On International Women's Day, MAG is taking the opportunity to celebrate women's achievements by sharing the stories of the amazing women that work with us across the world.

An equal world is an enabled world. Whether clearing landmines and unexploded bombs or providing life-saving lessons to their communities, women working with MAG are saving lives and building safer futures across the globe.

Today, we celebrate their dedication and renew our commitment to fighting gender bias, challenging stereotypes and improving situations for the world's women.

Vian in Iraq

Vian has always worked with animals. Before she started working with X-Lang, a specially-trained mine detection dog, she was a shepherd.

Vian is also a Yazidi. Her community suffered some of the most brutal persecution when ISIS advanced across Iraq.

Although ISIS have been forced from Sinjar, their occupation has left behind a deadly and explosive legacy.

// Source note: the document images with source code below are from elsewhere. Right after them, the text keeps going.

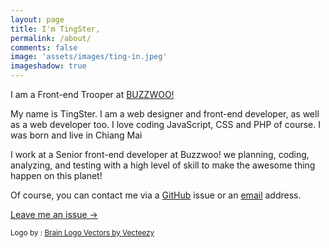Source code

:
 ```yaml
---
layout: page
title: I'm TingSter,
permalink: /about/
comments: false
image: 'assets/images/ting-in.jpeg'
imageshadow: true
---
```


I am a Front-end Trooper at [BUZZWOO!](https://buzzwoo.de)

My name is TingSter. I am a web designer and front-end developer, as well as a web developer too. I love coding JavaScript, CSS and PHP of course. I was born and live in Chiang Mai

I work at a Senior front-end developer at Buzzwoo! we planning, coding, analyzing, and testing with a high level of skill to make the awesome thing happen on this planet!

Of course, you can contact me via a [GitHub](https://github.com/ichaiwut/ichaiwut.github.io/issues) issue or an [email](mailto:ichaiwut.s@gmail.com) address.

<a target="_blank" href="https://github.com/ichaiwut/ichaiwut.github.io/issues" class="btn btn-dark"> Leave me an issue &rarr;</a>

<small>Logo by : <a href="https://www.vecteezy.com/free-vector/brain-logo">Brain Logo Vectors by Vecteezy</a></small>
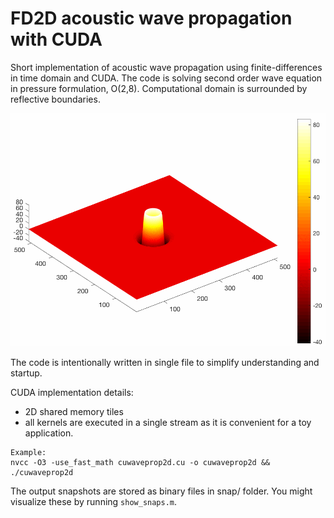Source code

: # FD2D acoustic wave propagation with CUDA

Short implementation of acoustic wave propagation using finite-differences in time domain and CUDA. The code is solving second order wave equation in pressure formulation, O(2,8). Computational domain is surrounded by reflective boundaries.

![wave](doc/wave.gif)

The code is intentionally written in single file to simplify understanding and startup.


CUDA implementation details:
- 2D shared memory tiles 
- all kernels are executed in a single stream as it is convenient for a toy application.


```
Example:
nvcc -O3 -use_fast_math cuwaveprop2d.cu -o cuwaveprop2d && ./cuwaveprop2d
```

The output snapshots are stored as binary files in snap/ folder. You might visualize these by running ``show_snaps.m``.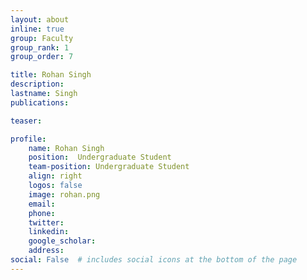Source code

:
 ```yaml
---
layout: about
inline: true
group: Faculty
group_rank: 1
group_order: 7

title: Rohan Singh
description:  
lastname: Singh
publications:  

teaser:   

profile:
    name: Rohan Singh
    position:  Undergraduate Student
    team-position: Undergraduate Student
    align: right
    logos: false
    image: rohan.png
    email:
    phone:  
    twitter:
    linkedin:
    google_scholar:
    address:
social: False  # includes social icons at the bottom of the page        
---
```

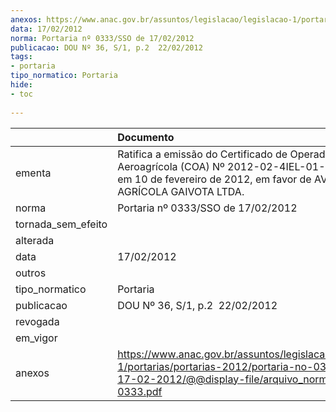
 ```yaml
---
anexos: https://www.anac.gov.br/assuntos/legislacao/legislacao-1/portarias/portarias-2012/portaria-no-0333-sso-de-17-02-2012/@@display-file/arquivo_norma/PA2012-0333.pdf
data: 17/02/2012
norma: Portaria nº 0333/SSO de 17/02/2012
publicacao: DOU Nº 36, S/1, p.2  22/02/2012
tags:
- portaria
tipo_normatico: Portaria
hide: 
- toc 
 
---
```


|                    | Documento                                                                                                                                                              |
|:-------------------|:-----------------------------------------------------------------------------------------------------------------------------------------------------------------------|
| ementa             | Ratifica a emissão do Certificado de Operador Aeroagrícola (COA) Nº 2012-02-4IEL-01-00, emitido em 10 de fevereiro de 2012, em favor de AVIAÇÃO AGRÍCOLA GAIVOTA LTDA. |
| norma              | Portaria nº 0333/SSO de 17/02/2012                                                                                                                                     |
| tornada_sem_efeito |                                                                                                                                                                        |
| alterada           |                                                                                                                                                                        |
| data               | 17/02/2012                                                                                                                                                             |
| outros             |                                                                                                                                                                        |
| tipo_normatico     | Portaria                                                                                                                                                               |
| publicacao         | DOU Nº 36, S/1, p.2  22/02/2012                                                                                                                                        |
| revogada           |                                                                                                                                                                        |
| em_vigor           |                                                                                                                                                                        |
| anexos             | https://www.anac.gov.br/assuntos/legislacao/legislacao-1/portarias/portarias-2012/portaria-no-0333-sso-de-17-02-2012/@@display-file/arquivo_norma/PA2012-0333.pdf      |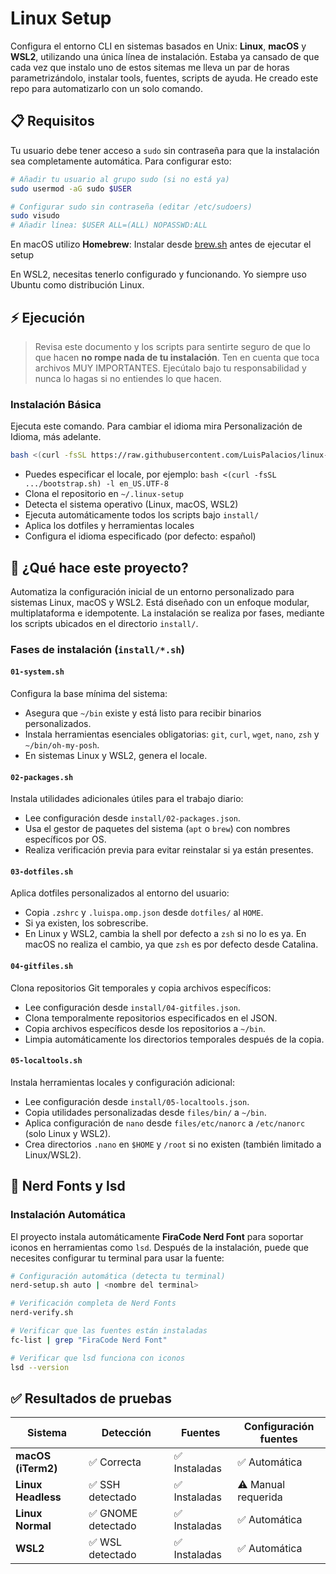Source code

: # Linux Setup

Configura el entorno CLI en sistemas basados en Unix: **Linux**, **macOS** y **WSL2**, utilizando una única línea de instalación. Estaba ya cansado de que cada vez que instalo uno de estos sitemas me lleva un par de horas parametrizándolo, instalar tools, fuentes, scripts de ayuda. He creado este repo para automatizarlo con un solo comando.

## 📋 Requisitos

Tu usuario debe tener acceso a `sudo` sin contraseña para que la instalación sea completamente automática. Para configurar esto:

```bash
# Añadir tu usuario al grupo sudo (si no está ya)
sudo usermod -aG sudo $USER

# Configurar sudo sin contraseña (editar /etc/sudoers)
sudo visudo
# Añadir línea: $USER ALL=(ALL) NOPASSWD:ALL
```

En macOS utilizo **Homebrew**: Instalar desde [brew.sh](https://brew.sh) antes de ejecutar el setup

En WSL2, necesitas tenerlo configurado y funcionando. Yo siempre uso Ubuntu como distribución Linux.

## ⚡ Ejecución

> Revisa este documento y los scripts para sentirte seguro de que lo que hacen **no rompe nada de tu instalación**. Ten en cuenta que toca archivos MUY IMPORTANTES. Ejecútalo bajo tu responsabilidad y nunca lo hagas si no entiendes lo que hacen.

### Instalación Básica

Ejecuta este comando. Para cambiar el idioma mira Personalización de Idioma, más adelante.

```bash
bash <(curl -fsSL https://raw.githubusercontent.com/LuisPalacios/linux-setup/main/bootstrap.sh)
```

- Puedes especificar el locale, por ejemplo: `bash <(curl -fsSL .../bootstrap.sh) -l en_US.UTF-8`
- Clona el repositorio en `~/.linux-setup`
- Detecta el sistema operativo (Linux, macOS, WSL2)
- Ejecuta automáticamente todos los scripts bajo `install/`
- Aplica los dotfiles y herramientas locales
- Configura el idioma especificado (por defecto: español)

## 🚀 ¿Qué hace este proyecto?

Automatiza la configuración inicial de un entorno personalizado para sistemas Linux, macOS y WSL2. Está diseñado con un enfoque modular, multiplataforma e idempotente. La instalación se realiza por fases, mediante los scripts ubicados en el directorio `install/`.

### Fases de instalación (`install/*.sh`)

#### `01-system.sh`

Configura la base mínima del sistema:

- Asegura que `~/bin` existe y está listo para recibir binarios personalizados.
- Instala herramientas esenciales obligatorias: `git`, `curl`, `wget`, `nano`, `zsh` y `~/bin/oh-my-posh`.
- En sistemas Linux y WSL2, genera el locale.

#### `02-packages.sh`

Instala utilidades adicionales útiles para el trabajo diario:

- Lee configuración desde `install/02-packages.json`.
- Usa el gestor de paquetes del sistema (`apt` o `brew`) con nombres específicos por OS.
- Realiza verificación previa para evitar reinstalar si ya están presentes.

#### `03-dotfiles.sh`

Aplica dotfiles personalizados al entorno del usuario:

- Copia `.zshrc` y `.luispa.omp.json` desde `dotfiles/` al `HOME`.
- Si ya existen, los sobrescribe.
- En Linux y WSL2, cambia la shell por defecto a `zsh` si no lo es ya. En macOS no realiza el cambio, ya que `zsh` es por defecto desde Catalina.

#### `04-gitfiles.sh`

Clona repositorios Git temporales y copia archivos específicos:

- Lee configuración desde `install/04-gitfiles.json`.
- Clona temporalmente repositorios especificados en el JSON.
- Copia archivos específicos desde los repositorios a `~/bin`.
- Limpia automáticamente los directorios temporales después de la copia.

#### `05-localtools.sh`

Instala herramientas locales y configuración adicional:

- Lee configuración desde `install/05-localtools.json`.
- Copia utilidades personalizadas desde `files/bin/` a `~/bin`.
- Aplica configuración de `nano` desde `files/etc/nanorc` a `/etc/nanorc` (solo Linux y WSL2).
- Crea directorios `.nano` en `$HOME` y `/root` si no existen (también limitado a Linux/WSL2).

## 🎨 Nerd Fonts y lsd

### Instalación Automática

El proyecto instala automáticamente **FiraCode Nerd Font** para soportar iconos en herramientas como `lsd`. Después de la instalación, puede que necesites configurar tu terminal para usar la fuente:

```bash
# Configuración automática (detecta tu terminal)
nerd-setup.sh auto | <nombre del terminal>
```

```bash
# Verificación completa de Nerd Fonts
nerd-verify.sh

# Verificar que las fuentes están instaladas
fc-list | grep "FiraCode Nerd Font"

# Verificar que lsd funciona con iconos
lsd --version
```

## ✅ Resultados de pruebas

| Sistema | Detección | Fuentes | Configuración<br>fuentes |
|---------|-----------|---------|---------------|
| **macOS (iTerm2)** | ✅ Correcta | ✅ Instaladas | ✅ Automática |
| **Linux Headless** | ✅ SSH detectado | ✅ Instaladas | ⚠️ Manual requerida |
| **Linux Normal** | ✅ GNOME detectado | ✅ Instaladas | ✅ Automática |
| **WSL2** | ✅ WSL detectado | ✅ Instaladas | ✅ Automática |
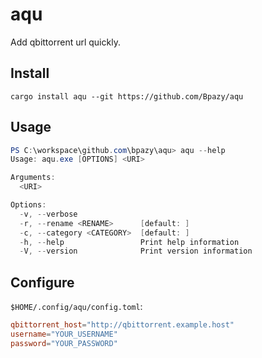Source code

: # aqu
Add qbittorrent url quickly.

## Install
```
cargo install aqu --git https://github.com/Bpazy/aqu 
```

## Usage
```ps1
PS C:\workspace\github.com\bpazy\aqu> aqu --help
Usage: aqu.exe [OPTIONS] <URI>

Arguments:
  <URI>

Options:
  -v, --verbose
  -r, --rename <RENAME>      [default: ]
  -c, --category <CATEGORY>  [default: ]
  -h, --help                 Print help information
  -V, --version              Print version information

```

## Configure
`$HOME/.config/aqu/config.toml`:
```toml
qbittorrent_host="http://qbittorrent.example.host"
username="YOUR_USERNAME"
password="YOUR_PASSWORD"
```

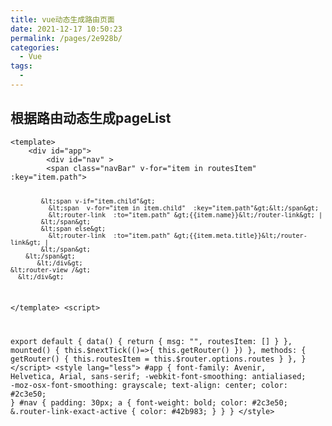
 ```yaml
---
title: vue动态生成路由页面
date: 2021-12-17 10:50:23
permalink: /pages/2e928b/
categories:
  - Vue
tags:
  - 
---
```


<h2 id="根据路由动态生成pagelist">根据路由动态生成pageList</h2>
<pre><code>&lt;template&gt;
    &lt;div id="app"&gt;
        &lt;div id="nav" &gt;
        &lt;span class="navBar" v-for="item in routesItem" :key="item.path"&gt;
         
            &lt;span v-if="item.child"&gt;
              &lt;span  v-for="item in item.child"  :key="item.path"&gt;&lt;/span&gt;
              &lt;router-link  :to="item.path" &gt;{{item.name}}&lt;/router-link&gt; | 
            &lt;/span&gt;
            &lt;span else&gt;
              &lt;router-link  :to="item.path" &gt;{{item.meta.title}}&lt;/router-link&gt; | 
            &lt;/span&gt;  
        &lt;/span&gt;   
           &lt;/div&gt;
    &lt;router-view /&gt;
      &lt;/div&gt;
&lt;/template&gt;
&lt;script&gt;

  export default {
    data() {
      return {
        msg: "",
        routesItem: []
      }
    },
    mounted() {
      this.$nextTick(()=&gt;{
        this.getRouter()
      })
    },
    methods: {
      getRouter() {
        this.routesItem = this.$router.options.routes
      }
    },
  }
&lt;/script&gt;
&lt;style lang="less"&gt;
  #app
  {
  font-family:
  Avenir,
  Helvetica,
  Arial,
  sans-serif;
  -webkit-font-smoothing:
  antialiased;
  -moz-osx-font-smoothing:
  grayscale;
  text-align:
  center;
  color:
  #2c3e50;
  }
  #nav
  {
  padding:
  30px;
  a
  {
  font-weight:
  bold;
  color:
  #2c3e50;
  &amp;.router-link-exact-active
  {
  color:
  #42b983;
  }
  }
  }
&lt;/style&gt;
</code></pre>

Vian joined MAG in 2017 and now, aged just 22, she is among a fearless group of women tasked with clearing the mines and unexploded devices littering Sinjar.

She is also the sole source of income for her family after her brother was killed fighting against ISIS in Mosul.

"We became very poor but now I have an opportunity to support my family and at the same time do an amazing job that saves lives in the community," she said.

"I am very happy to do this work, it is a humanitarian job. We will clear the land so that people can come home. To me, this is a holy job."

In 2019, MAG teams in Iraq destroyed more than 4,000 mines and made safe more than 10,000,000 square metres of land.

Kem in Cambodia

Kem is a formidable leader. She manages a team of people working to clear landmines in Cambodia.

Cambodia is one of most heavily contaminated countries in the world, with landmines, cluster munitions and other unexploded weapons affecting every one of Cambodia's 25 provinces. Over 64,000 people have been killed or injured by explosive items here since 1979.

"When we clear a minefield, I am the person in charge of ensuring it is done properly and safely," she explains.

Cambodia is committed to being completely free of landmines by 2025. It's an ambitious target, but the work of mine action teams, like the one led by Kem, is helping make positive strides towards the goal.

Le Thi in Vietnam

Le Thi Bich Ngoc leads an all-woman demining team in Vietnam. The country is littered with unexploded bombs from the Vietnam War, a conflict that ended almost half a century ago.

Le Thi's team is clearing a deadly legacy that has claimed the lives of thousands of people, including her uncle.

“He died in an explosion. I was haunted by memories of him,” she says. 

But that has not deterred Le Thi and her all-female team from pressing on with the work, which is typically undertaken by men in her province, where women are often garment workers or farmers.

“This job is not about money, it is about making a better place and ensuring a safer land.”

“This job is not about money, it is about making a better place and ensuring a safer land.”

Last year, MAG found and destroyed more than 100,000 landmines and unexploded bombs, cleared and safely returned 76 million square metres of land and directly helped more than one million people across the world. This wouldn't have been possible without the vital efforts of the women who work with us.

MAG's commitment to fighting gender bias and promoting the empowerment and full participation of women doesn't start or end with International Women's Day; it is our ongoing responsibility.

Collectively, we can all work to create a gender-equal world.